The court may set aside transactions which were intended to prevent or reduce assets in the event of the dissolution of a civil partnership. These are equivalent to the provisions for setting aside such transactions in the case of divorce, and judicial separation, which is designed to prevent, limit, or frustrate the enforcement of rights and reliefs.

Transactions made revised and set aside in the same manner.

Court Jurisdiction

The Circuit Court and the High Court have jurisdiction and powers in relation to civil partnership matters. The District Court has powers in relation to maintenance issues with periodical payments of up to  €500 per week.

The court may exercise jurisdiction in relation to civil partnership matters if the parties of the proceedings reside or an ordinarily resident for at least one year.

Major matters are determined by the Circuit Court. Where the property valuation exceeds €3,00000, the High Court has jurisdiction.

Civil partnership law proceedings are to as informal as practicable and consistent with the administration of justice. Judges and representatives appear in court without wigs or gowns. Proceedings are heard in private.

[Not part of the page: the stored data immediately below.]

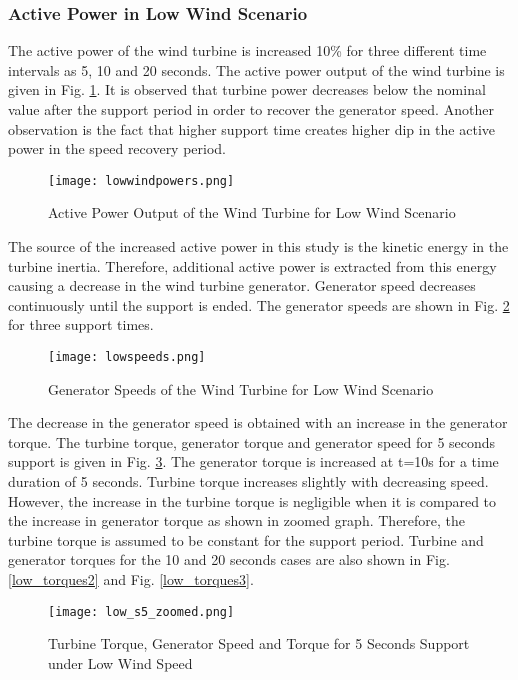 \subsubsection{Active Power in Low Wind Scenario}
The active power of the wind turbine is increased 10\% for three different time intervals as 5, 10 and 20 seconds. The active power output of the wind turbine is given in Fig. \ref{lowactivepowers}. It is observed that turbine power decreases below the nominal value after the support period in order to recover the generator speed. Another observation is the fact that higher support time creates higher dip in the active power in the speed recovery period.\par
\begin{figure}[h!]
	\centering
	\texttt{[image: lowwindpowers.png]}
	\caption{Active Power Output of the Wind Turbine for Low Wind Scenario}
	\label{lowactivepowers}
\end{figure}
The source of the increased active power in this study is the kinetic energy in the turbine inertia. Therefore, additional active power is extracted from this energy causing a decrease in the wind turbine generator. Generator speed decreases continuously until the support is ended. The generator speeds are shown in Fig. \ref{low_speeds} for three support times.\par
\begin{figure}[h!]
	\centering
	\texttt{[image: lowspeeds.png]}
	\caption{Generator Speeds of the Wind Turbine for Low Wind Scenario}
	\label{low_speeds}
\end{figure}
The decrease in the generator speed is obtained with an increase in the generator torque. The turbine torque, generator torque and generator speed for 5 seconds support is given in Fig. \ref{low_torques}. The generator torque is increased at t=10s for a time duration of 5 seconds. Turbine torque increases slightly with decreasing speed. However, the increase in the turbine torque is negligible when it is compared to the increase in generator torque as shown in zoomed graph. Therefore, the turbine torque is assumed to be constant for the support period. Turbine and generator torques for the 10 and 20 seconds cases are also shown in Fig. \ref{low_torques2} and Fig. \ref{low_torques3}. 
\begin{figure}[h!]
	\centering
	\texttt{[image: low\_s5\_zoomed.png]}
	\caption{Turbine Torque, Generator Speed and Torque for 5 Seconds Support under Low Wind Speed}
	\label{low_torques}
\end{figure}

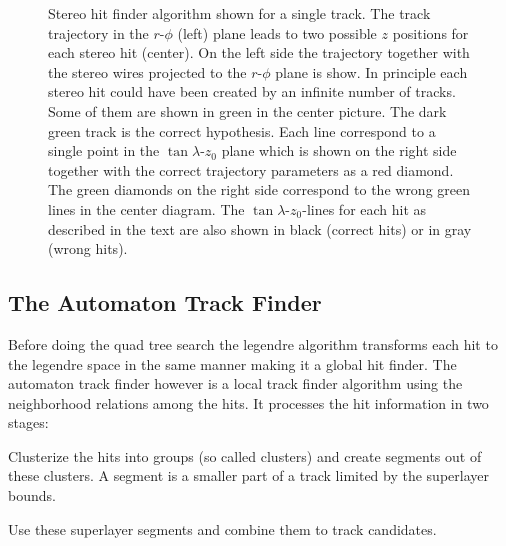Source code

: \begin{figure}
 \caption[Stereo legendre algorithm.]{Stereo hit finder algorithm shown for a single track. The track trajectory in the $r$-$\phi$ (left) plane leads to two possible $z$ positions for each stereo hit (center). On the left side the trajectory together with the stereo wires projected to the $r$-$\phi$ plane is show. In principle each stereo hit could have been created by an infinite number of tracks. Some of them are shown in green in the center picture. The dark green track is the correct hypothesis. Each line correspond to a single point in the $\tan \lambda$-$z_0$ plane which is shown on the right side together with the correct trajectory parameters as a red diamond. The green diamonds on the right side correspond to the wrong green lines in the center diagram. The $\tan \lambda$-$z_0$-lines for each hit as described in the text are also shown in black (correct hits) or in gray (wrong hits).}
 \label{fig-stereo-explained}
\end{figure}


\subsection{The Automaton Track Finder}
Before doing the quad tree search the legendre algorithm transforms each hit to the legendre space in the same manner making it a global hit finder. The automaton track finder however is a local track finder algorithm using the neighborhood relations among the hits. It processes the hit information in two stages:
\begin{zlist}
  \item Clusterize the hits into groups (so called clusters) and create segments out of these clusters. A segment is a smaller part of a track limited by the superlayer bounds. 
  \item Use these superlayer segments and combine them to track candidates.
\end{zlist}

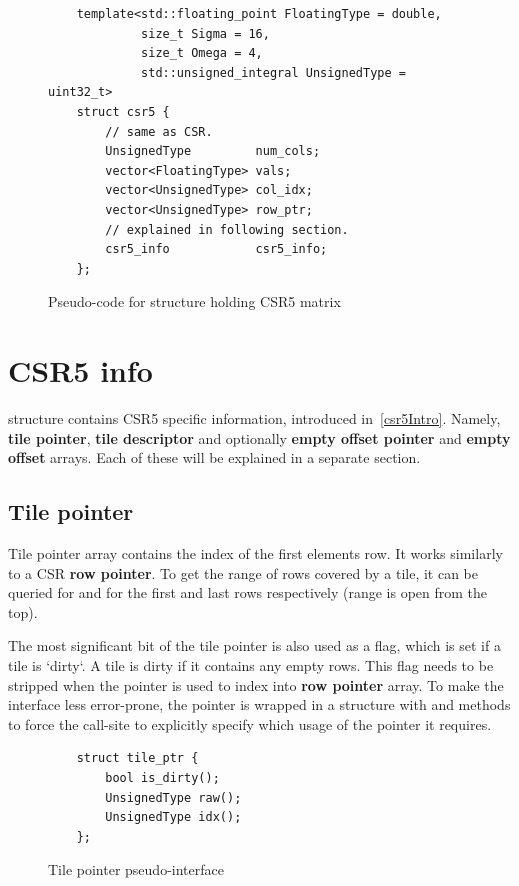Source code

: \documentclass[thesis=M,english]{FITthesis}[2019/12/23]
\begin{document}
\begin{figure}[htp]
    \begin{verbatim}
    template<std::floating_point FloatingType = double,
             size_t Sigma = 16,
             size_t Omega = 4,
             std::unsigned_integral UnsignedType = uint32_t>
    struct csr5 {
        // same as CSR.
        UnsignedType         num_cols;
        vector<FloatingType> vals;
        vector<UnsignedType> col_idx;
        vector<UnsignedType> row_ptr;
        // explained in following section.
        csr5_info            csr5_info;
    };
    \end{verbatim}
    \caption{Pseudo-code for structure holding CSR5 matrix}
\end{figure}

\section{CSR5 info}

 structure contains CSR5 specific information, introduced in~\ref{csr5Intro}.
Namely, \textbf{tile pointer}, \textbf{tile descriptor} and optionally \textbf{empty offset pointer} and
\textbf{empty offset} arrays. Each of these will be explained in a separate section.

\subsection{Tile pointer}

Tile pointer array contains the index of the first elements row. It works similarly to a CSR
\textbf{row pointer}. To get the range of rows covered by a tile, it can be queried for 
and  for the first and last rows respectively (range is open from the top).

The most significant bit of the tile pointer is also used as a flag, which is set if a tile is `dirty`.
A tile is dirty if it contains any empty rows. This flag needs to be stripped when the pointer is used to
index into \textbf{row pointer} array. To make the interface less error-prone, the pointer is wrapped
in a structure with  and  methods to force the call-site to explicitly specify
which usage of the pointer it requires.

\begin{figure}[htp]
    \begin{verbatim}
    struct tile_ptr {
        bool is_dirty();
        UnsignedType raw(); 
        UnsignedType idx(); 
    };
    \end{verbatim}
    \caption{Tile pointer pseudo-interface}
\end{figure}
\end{document}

The domestic violence protection provisions applicable between spouses apply between civil partners. They allow for the making of orders, empowering the applicant or restricting the respondent civil partner from entering the shared home on the same basis as would apply to the spouses. See our chapter on domestic violence.

Where a rule of law relates to conflicts of interest, a reference to a connected person is to include a civil partner and a child who lives with them.

Benefit under pension scheme, stated by its rules to provide for a spouse is deemed to be provided equally for the civil partner of the person concerned. Several of the references in pensions legislation are amended to refer to be civil partner status as in the same manner as the marital status.

Civil status is also a relevant ground of discrimination under employment equality and general equality legislation in the same manner as marital status.

Civil partners are given equivalent rights as partners under powers of attorney legislation as dependents in a civil liability claim.